|PULIDO-LANDINEZ, MARTHA - University Of Colombia|
|WASHINGTON, PAUL - Mississippi State University|
|THORTON, JAY - Mississippi State University|
|BANDA, ALEJANDRO - Mississippi State University|
|SANCHEZ-INGUNZA, R - Former ARS Employee|
|DO NASCIMENTO, VLADIMIR - Federal University Of Rio Grande Do Sul|
|MAUEL, MICHAEL - Mississippi State University|
Submitted to: American Association of Avian Pathologist
Publication Type: Abstract Only
Publication Acceptance Date: 3/11/2013
Publication Date: 7/22/2013
Citation: Pulido-Landinez, M., Washington, P., Thorton, J., Banda, A., Sanchez-Ingunza, R., Guard, J.Y., Do Nascimento, V., Mauel, M. 2013. USE OF INTRAGENIC SEQUENCE RIBOTYPING (ISR) FOR SEROTYPING Salmonella OBTAINED FROM COMMERCIAL BIRDS AND POULTRY ENVIRONMENT IN MISSISSIPPI AND DETERMINATION OF THEIR ANTIBIOTIC RESISTANCE PATTERNS. American Association of Avian Pathologist. p. 13.
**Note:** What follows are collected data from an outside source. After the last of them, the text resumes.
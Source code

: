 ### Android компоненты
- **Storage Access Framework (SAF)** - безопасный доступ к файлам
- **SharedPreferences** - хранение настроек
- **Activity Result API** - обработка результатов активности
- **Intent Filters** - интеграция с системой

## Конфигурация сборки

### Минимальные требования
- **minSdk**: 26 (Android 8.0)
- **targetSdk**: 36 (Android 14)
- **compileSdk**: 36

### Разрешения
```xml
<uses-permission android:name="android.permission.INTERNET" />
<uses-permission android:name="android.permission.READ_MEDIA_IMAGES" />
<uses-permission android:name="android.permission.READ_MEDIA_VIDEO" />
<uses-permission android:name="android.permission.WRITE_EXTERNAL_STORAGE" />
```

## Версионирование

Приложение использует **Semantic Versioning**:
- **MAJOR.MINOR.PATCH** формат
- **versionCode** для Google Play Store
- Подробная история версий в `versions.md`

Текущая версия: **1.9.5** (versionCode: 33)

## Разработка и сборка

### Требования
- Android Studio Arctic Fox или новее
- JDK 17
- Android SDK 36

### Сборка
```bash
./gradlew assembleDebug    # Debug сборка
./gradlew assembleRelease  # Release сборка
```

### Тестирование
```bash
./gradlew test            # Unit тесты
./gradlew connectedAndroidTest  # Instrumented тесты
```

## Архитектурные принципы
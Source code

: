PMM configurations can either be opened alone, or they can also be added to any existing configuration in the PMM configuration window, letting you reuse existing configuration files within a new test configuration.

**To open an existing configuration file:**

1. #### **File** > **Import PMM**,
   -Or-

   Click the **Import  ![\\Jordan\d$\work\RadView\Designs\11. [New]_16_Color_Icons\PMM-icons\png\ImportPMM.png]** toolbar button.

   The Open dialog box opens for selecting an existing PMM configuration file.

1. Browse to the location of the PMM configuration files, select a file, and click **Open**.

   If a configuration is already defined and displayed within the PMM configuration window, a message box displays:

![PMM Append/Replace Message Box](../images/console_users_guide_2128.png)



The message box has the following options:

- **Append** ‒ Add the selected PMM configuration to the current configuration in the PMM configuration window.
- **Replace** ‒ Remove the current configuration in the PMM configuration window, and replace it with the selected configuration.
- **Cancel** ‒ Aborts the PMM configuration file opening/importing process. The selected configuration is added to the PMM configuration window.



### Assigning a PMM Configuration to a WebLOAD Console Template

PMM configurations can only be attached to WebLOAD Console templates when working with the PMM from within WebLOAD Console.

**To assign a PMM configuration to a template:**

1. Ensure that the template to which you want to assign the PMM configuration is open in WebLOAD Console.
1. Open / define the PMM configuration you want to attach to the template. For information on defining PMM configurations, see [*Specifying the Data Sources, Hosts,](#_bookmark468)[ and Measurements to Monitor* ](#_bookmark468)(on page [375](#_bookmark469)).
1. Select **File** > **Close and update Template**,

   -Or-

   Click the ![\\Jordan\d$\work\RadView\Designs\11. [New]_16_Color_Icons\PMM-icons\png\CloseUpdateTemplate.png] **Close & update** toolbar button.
Technical Abstract: The PCR method called Intergenic Sequence Ribotyping (ISR), detects the region neighboring the gene dkgB from the end of the 23S gene to the start of the gene tRNA aspU. It is hypothesized that the ISR may be a useful method to genotype Salmonella enterica. The purpose of this research is to compare the results obtained by ISR with those obtained with the traditional Kauffman-White-Le Minor (KWL) scheme (Performed by NVSL, Ames, IA) for the characterization and serotyping of Salmonella isolates from commercial birds and their environment included in the bacterial collection of the Poultry Research and Diagnostic Lab (PRDL). Furthermore, considering that the acquisition of antimicrobial resistance of Salmonella from poultry is a serious public health issue and that the National Antimicrobial Resistance Monitoring System (NARMS) establishes Salmonella as the sentinel organism of this system, in this study the Antibiotic Resistance Patterns (ARP) of selected S. enterica isolates (Enteritidis, Kentucky, Typhimurium, Montevideo, Mbandaka, 4,5,12 i:-, Bredeney and Saintpaul) were determined by Minimum Inhibitory Concentration (Sensititre Microbiologic Systems). By using ISR it was possible to serotype 50 Salmonella enterica isolates, the results determined by ISR were in agreement with KML in more than 92% of the cases. It was also possible to identify the possible presence of mixed serotypes. The antibiotic susceptibility test showed differences in ARP between Salmonella serotypes and within isolates of the same serotype. Results may be updated to include additional data prior to presentation.